= Anna Korhonen =

Finnish computer scientist

Anna-Leena Korhonen is a Finnish computer scientist and linguist who works in England as professor of natural language processing at the University of Cambridge, where she is co-director of the Language Technology Lab and the Institute for Technology and Humanity, fellow of the Alan Turing Institute, director of the Centre for Human Inspired Artificial Intelligence, fellow of the European Laboratory for Learning and Intelligent Systems, and a senior research fellow of Churchill College, Cambridge. Her research interests include natural language processing, the applications of natural language processing in health, and the social consequences of AI-based language tools. She is panel member of the UN Independent International Scientific Panel on AI.

==Education and career==
Korhonen studied linguistics as an undergraduate at the University of Helsinki. After a master's degree in linguistics at the University of Reading, she completed a Ph.D. in computer science at the University of Cambridge. Her 2002 doctoral dissertation, Subcategorization acquisition, was supervised by Ted Briscoe.
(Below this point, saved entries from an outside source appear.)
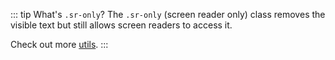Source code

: ::: tip What's `.sr-only`?
The `.sr-only` (screen reader only) class removes the visible text but still allows screen readers to
access it.

Check out more [utils](/components/utils).
:::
After postdoctoral research at the University of Pennsylvania and at the National Institute of Informatics in Japan, she returned to Cambridge in 2005 as a senior research associate and Royal Society University Research Fellow. She became a reader in computational linguistics in 2014, professor of natural language processing in 2017, director of the Centre for Human Inspired Artificial Intelligence in 2022, and co-director of the Institute for Technology and Humanity in 2024.

==Recognition==
Korhonen was named as a Fellow of the Association for Computational Linguistics in 2023, "for significant contributions to lexical acquisition, multilingual and low resource NLP, socially beneficial language applications, and services to the ACL community". She was elected to the Academia Europaea in 2025, and to the British Academy in 2026.